Keimanan adalah keyakinan, yang
dalam Islam wajib dicapai dengan penuh kesadaran dan pengertian, karena hanya
dengan inilah kesetiaan tunggal pada Islam (tauhid) bisa diharapkan, seperti
halnya seorang fisikawan yang telah yakin akan keakuratan instrumennya, sehingga
ia pun segera berbuat sesuatu, begitu instrumen itu mengabarkan existensi
radiasi atom yang tidak pernah bisa dideteksi oleh indera fisikawan itu
sendiri.
FITRAH MANUSIA
Sejak adanya manusia, manusia memiliki berbagai
ciri-ciri (fitrah) yang membedakannya dari mahluk lain. Manusia memiliki intuisi
untuk memilih dan tidak mau menyerah pada hukum-hukum alam begitu saja. Manusia
bisa mengerjakan sesuatu yang berlawanan dengan nalurinya, misal makan meski
sudah kenyang (karena menghormati tuan rumah), atau tidak melawan meski disakiti
(karena menjaga perasaan orang). Hal ini tidak ada pada binatang. Seekor kucing
yang sudah kenyang tak mau lagi mencicipi makanan yang enak sekalipun.
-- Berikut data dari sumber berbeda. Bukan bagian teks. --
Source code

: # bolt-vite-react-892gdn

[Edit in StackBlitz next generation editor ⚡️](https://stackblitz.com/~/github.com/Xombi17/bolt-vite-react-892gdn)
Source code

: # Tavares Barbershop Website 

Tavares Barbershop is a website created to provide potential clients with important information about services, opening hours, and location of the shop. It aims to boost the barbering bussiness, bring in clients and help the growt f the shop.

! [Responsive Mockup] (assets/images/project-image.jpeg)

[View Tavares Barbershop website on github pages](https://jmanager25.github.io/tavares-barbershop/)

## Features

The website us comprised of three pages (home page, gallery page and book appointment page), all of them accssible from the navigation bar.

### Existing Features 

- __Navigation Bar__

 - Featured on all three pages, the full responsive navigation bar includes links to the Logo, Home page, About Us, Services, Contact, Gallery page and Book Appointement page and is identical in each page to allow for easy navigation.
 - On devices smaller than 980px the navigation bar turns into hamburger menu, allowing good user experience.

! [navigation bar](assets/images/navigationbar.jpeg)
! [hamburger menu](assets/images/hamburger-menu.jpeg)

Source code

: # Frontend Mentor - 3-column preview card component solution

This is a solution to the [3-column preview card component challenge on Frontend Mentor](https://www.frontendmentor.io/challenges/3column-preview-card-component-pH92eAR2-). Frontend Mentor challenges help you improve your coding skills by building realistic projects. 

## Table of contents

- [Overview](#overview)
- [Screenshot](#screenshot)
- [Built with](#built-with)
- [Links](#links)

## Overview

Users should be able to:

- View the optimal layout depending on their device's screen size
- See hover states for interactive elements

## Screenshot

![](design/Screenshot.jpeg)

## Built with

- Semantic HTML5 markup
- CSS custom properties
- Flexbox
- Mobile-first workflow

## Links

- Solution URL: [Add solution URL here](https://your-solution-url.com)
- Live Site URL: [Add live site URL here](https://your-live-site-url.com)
Manusia memiliki kemampuan mewariskan kepada manusia
lain (atau keturunannya) hal-hal baru yang telah dipelajarinya. Inilah asal
peradaban manusia. Hal ini tidak terdapat pada binatang. Seekor kera yang
terlatih main musik dalam circus tidak akan mampu melatih kera lainnya. Seekor
kera hanya bisa melatih seekor anak kera pada hal-hal yang memang nalurinya
(memanjat, mencari buah).
Kesamaan manusia dengan binatang hanya pada kebutuhan
eksistensialnya (makan, minum, istirahat dan melanjutkan keturunan).
MANUSIA MENCARI HAKEKAT
HIDUPNYA
Manusia yang telah terpenuhi kebutuhan eksistensialnya
akan mulai mempertanyakan, untuk apa sebenarnya hidup itu. Hal ini karena
manusia memiliki kebebasan memilih, mau hidup atau mati. Karena faktor non
naluriahnya, manusia bisa putus asa dan bunuh diri, sementara tidak ada binatang
yang bunuh diri kecuali hal itu dilakukannya dalam rangka mempertahankan
eksistensinya juga (pada lebah misalnya).
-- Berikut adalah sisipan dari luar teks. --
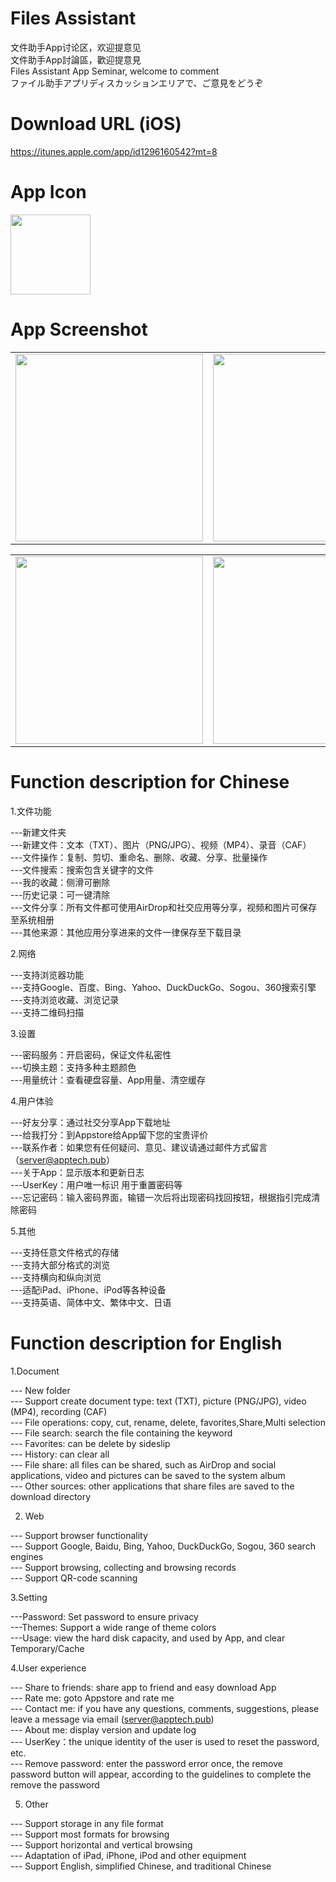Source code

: # Files Assistant

文件助手App讨论区，欢迎提意见<br />
文件助手App討論區，歡迎提意見<br />
Files Assistant App Seminar, welcome to comment<br />
ファイル助手アプリディスカッションエリアで、ご意見をどうぞ<br />

# Download URL (iOS)

https://itunes.apple.com/app/id1296160542?mt=8

# App Icon

<img src="https://github.com/iosBob/BLDoc/blob/master/FilesAssistant/icon_1024.png" width="128"/>

# App Screenshot

<table><tr>
<td><img src="https://github.com/iosBob/BLDoc/blob/master/FilesAssistant/sc160/sc001.jpg" width="300"/></td>
<td><img src="https://github.com/iosBob/BLDoc/blob/master/FilesAssistant/sc160/sc002.jpg" width="300"/></td>
<td><img src="https://github.com/iosBob/BLDoc/blob/master/FilesAssistant/sc160/sc003.jpg" width="300"/></td>
<td><img src="https://github.com/iosBob/BLDoc/blob/master/FilesAssistant/sc160/sc004.jpg" width="300"/></td>
<td><img src="https://github.com/iosBob/BLDoc/blob/master/FilesAssistant/sc160/sc005.jpg" width="300"/></td>
</tr></table>

<table><tr>
<td><img src="https://github.com/iosBob/BLDoc/blob/master/FilesAssistant/sc160/sc006.jpg" width="300"/></td>
<td><img src="https://github.com/iosBob/BLDoc/blob/master/FilesAssistant/sc160/sc007.jpg" width="300"/></td>
<td><img src="https://github.com/iosBob/BLDoc/blob/master/FilesAssistant/sc160/sc008.jpg" width="300"/></td>
<td><img src="https://github.com/iosBob/BLDoc/blob/master/FilesAssistant/sc160/sc009.jpg" width="300"/></td>
<td><img src="https://github.com/iosBob/BLDoc/blob/master/FilesAssistant/sc160/sc010.jpg" width="300"/></td>
</tr></table>


# Function description for Chinese

1.文件功能<br />

---新建文件夹<br />
---新建文件：文本（TXT）、图片（PNG/JPG）、视频（MP4）、录音（CAF）<br />
---文件操作：复制、剪切、重命名、删除、收藏、分享、批量操作<br />
---文件搜索：搜索包含关键字的文件<br />
---我的收藏：侧滑可删除<br />
---历史记录：可一键清除<br />
---文件分享：所有文件都可使用AirDrop和社交应用等分享，视频和图片可保存至系统相册<br />
---其他来源：其他应用分享进来的文件一律保存至下载目录<br />

2.网络<br />

---支持浏览器功能<br />
---支持Google、百度、Bing、Yahoo、DuckDuckGo、Sogou、360搜索引擎<br />
---支持浏览收藏、浏览记录<br />
---支持二维码扫描<br />

3.设置<br />

---密码服务：开启密码，保证文件私密性<br />
---切换主题：支持多种主题颜色<br />
---用量统计：查看硬盘容量、App用量、清空缓存<br />

4.用户体验<br />

---好友分享：通过社交分享App下载地址<br />
---给我打分：到Appstore给App留下您的宝贵评价<br />
---联系作者：如果您有任何疑问、意见、建议请通过邮件方式留言（server@apptech.pub）<br />
---关于App：显示版本和更新日志<br />
---UserKey：用户唯一标识 用于重置密码等<br />
---忘记密码：输入密码界面，输错一次后将出现密码找回按钮，根据指引完成清除密码<br />

5.其他<br />

---支持任意文件格式的存储<br />
---支持大部分格式的浏览<br />
---支持横向和纵向浏览<br />
---适配iPad、iPhone、iPod等各种设备<br />
---支持英语、简体中文、繁体中文、日语<br />

# Function description for English

1.Document<br />

--- New folder<br />
--- Support create document type: text (TXT), picture (PNG/JPG), video (MP4), recording (CAF)<br />
--- File operations: copy, cut, rename, delete, favorites,Share,Multi selection<br />
--- File search: search the file containing the keyword<br />
--- Favorites: can be delete by sideslip<br />
--- History: can clear all<br />
--- File share:  all files can be shared, such as AirDrop and social applications, video and pictures can be saved to the system album<br />
--- Other sources: other applications that share files are saved to the download directory<br />

2. Web<br />

--- Support browser functionality<br />
--- Support Google, Baidu, Bing, Yahoo, DuckDuckGo, Sogou, 360 search engines<br />
--- Support browsing, collecting and browsing records<br />
--- Support QR-code scanning<br />

3.Setting<br />

---Password: Set password to ensure privacy<br />
---Themes: Support a wide range of theme colors<br />
---Usage: view the hard disk capacity, and used by App, and clear Temporary/Cache<br />

4.User experience<br />

--- Share to friends: share app to friend and easy download App<br />
--- Rate me: goto Appstore and rate me<br />
--- Contact me: if you have any questions, comments, suggestions, please leave a message via email (server@apptech.pub)<br />
--- About me: display version and update log<br />
--- UserKey：the unique identity of the user is used to reset the password, etc.<br />
--- Remove password: enter the password error once, the remove password button will appear, according to the guidelines to complete the remove the password<br />

5. Other<br />

--- Support storage in any file format<br />
--- Support most formats for browsing<br />
--- Support horizontal and vertical browsing<br />
--- Adaptation of iPad, iPhone, iPod and other equipment<br />
--- Support English, simplified Chinese, and traditional Chinese<br />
Pertanyaan tentang hakekat hidup ini yang memberi warna
pada kehidupan manusia, yang tercermin dalam kebudayaan, yang digunakannya untuk
mencapai kepuasan ruhaninya.
Dalam kondisi gawat yang mengancam eksistensinya
(misalnya terhempas ombak di tengah samudra, sementara pertolongan hampir
mustahil diharapkan), fitrah manusia akan menyuruh untuk mengharapkan suatu
keajaiban.
Demikian juga ketika seseorang sedang dihadapkan pada
persoalan yang sulit, sementara pendapat dari manusia lainnya berbeda-beda, ia
akan mengharapkan petunjuk yang jelas yang bisa dipegangnya. Bila manusia
tersebut menemukan seseorang yang bisa dipercayainya, maka dalam kondisi
dilematis ini ia cenderung merujuk pada tokoh idolanya itu.
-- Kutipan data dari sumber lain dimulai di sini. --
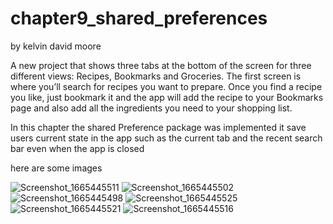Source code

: # chapter9_shared_preferences
by kelvin david moore

A new project that shows three tabs at the bottom of the screen for
three different views: 
Recipes,
Bookmarks and 
Groceries.
The first screen is where you’ll search for recipes you want to prepare. Once you find
a recipe you like, just bookmark it and the app will add the recipe to your
Bookmarks page and also add all the ingredients you need to your shopping list.

In this chapter the shared Preference package was implemented 
it save users current state in the app such as the current tab and the recent search bar
even when the app is closed

here are some images

![Screenshot_1665445511](https://user-images.githubusercontent.com/84554840/194969364-2f2741d9-bbfe-48e0-b814-6d21bb2511c0.png)
![Screenshot_1665445502](https://user-images.githubusercontent.com/84554840/194969370-4190e3a0-0687-4f62-98a3-309203444ff9.png)
![Screenshot_1665445498](https://user-images.githubusercontent.com/84554840/194969372-84c6152d-d9f8-40f2-9de1-7e01d0d51e70.png)
![Screenshot_1665445525](https://user-images.githubusercontent.com/84554840/194969374-0e92db55-2a32-4d16-8651-9ec9452b70d4.png)
![Screenshot_1665445521](https://user-images.githubusercontent.com/84554840/194969375-8b6be1f8-a273-4b04-b69f-597e45610934.png)
![Screenshot_1665445516](https://user-images.githubusercontent.com/84554840/194969377-2f9673b3-3a16-473a-a2d4-a95dad6741b3.png)
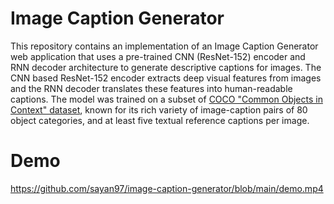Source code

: # Image Caption Generator
This repository contains an implementation of an Image Caption Generator web application that uses a pre-trained CNN (ResNet-152) encoder and RNN decoder architecture to generate descriptive captions for images. The CNN based ResNet-152 encoder extracts deep visual features from images and the RNN decoder translates these features into human-readable captions. The model was trained on a subset of [COCO "Common Objects in Context" dataset](https://cocodataset.org/#home), known for its rich variety of image-caption pairs of 80 object categories, and at least five textual reference captions per image.

# Demo
https://github.com/sayan97/image-caption-generator/blob/main/demo.mp4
Dalam kondisi seperti ini, setiap manusia cenderung
mencari "sesembahan". Mungkin pada kasus pertama, sesembahan itu berupa dewa
laut atau sebuah jimat pusaka. Pada kasus kedua, "sesembahan" itu bisa berupa
raja (pepunden), bisa juga berupa tokoh filsafat, pemimpin revolusi bahkan
seorang dukun yang sakti.
Di luar masalah di atas, perhatian manusia terhadap alam
sekitarnya membuatnya bertanya, "Mengapa bumi dan langit bisa sehebat ini,
bagaimana jaring-jaring kehidupan (ekologi) bisa secermat ini, apa yang membuat
semilyar atom bisa berinteraksi dengan harmoni, dan dari mana hukum-hukum alam
bisa seteratur ini".
Pada masa lalu, keterbatasan pengetahuan manusia sering
membuat mereka cepat lari pada "sesembahan" mereka setiap ada fenomena yang tak
bisa mereka mengerti (misal petir, gerhana matahari). Kemajuan ilmu pengetahuan
alam kemudian mampu mengungkap cara kerja alam, namun tetap tidak mampu
memberikan jawaban, mengapa semua bisa terjadi.
Ilmu alam yang pokok penyelidikannya materi, tak mampu
mendapatkan jawaban itu pada alam, karena keteraturan tadi tidak melekat pada
materi. Contoh yang jelas ada pada peristiwa kematian. Meski beberapa saat
setelah kematian, materi pada jasad tersebut praktis belum berubah, tapi
keteraturan yang membuat jasad tersebut bertahan, telah punah, sehingga jasad
itu mulai membusuk.
Bila di masa lalu, orang mengembalikan setiap fenomena
alam pada suatu "sesembahan" (petir pada dewa petir, matahari pada dewa
matahari), maka seiring dengan kemajuannya, sampailah manusia pada suatu
fikiran, bahwa pasti ada "sesuatu" yang di belakang itu semua, "sesuatu" yang di
belakang dewa petir, dewa laut atau dewa matahari, "sesuatu" yang di belakang
semua hukum alam.
1. Maha Kuasa
2. Tidak tergantung pada yang lain
3. Tak dibatasi ruang dan waktu
4. Memiliki keinginan
yang absolut
maka dia adalah Tuhan, dan berdasarkan sifat-sifat
tersebut tidak mungkin zat tersebut lebih dari satu, karena dengan demikian
berarti satu sifat akan tereliminasi karena bertentangan dengan sifat yang
lain.
Kemampuan berfikir manusia tidak mungkin mencapai zat
Tuhan. Manusia hanya memiliki waktu hidup yang terhingga. Jumlah materi di alam
ini juga terhingga. Dan karena jumlah kemungkinannya juga terhingga, maka
manusia hanya memiliki kemampuan berfikir yang terhingga. Sedangkan zat Tuhan
adalah tak terhingga (infinity). Karena itu, manusia hanya mungkin memikirkan
sedikit dari "jejak-jejak" eksistensi Tuhan di alam ini. Adalah percuma,
memikirkan sesuatu yang di luar "perspektif" kita.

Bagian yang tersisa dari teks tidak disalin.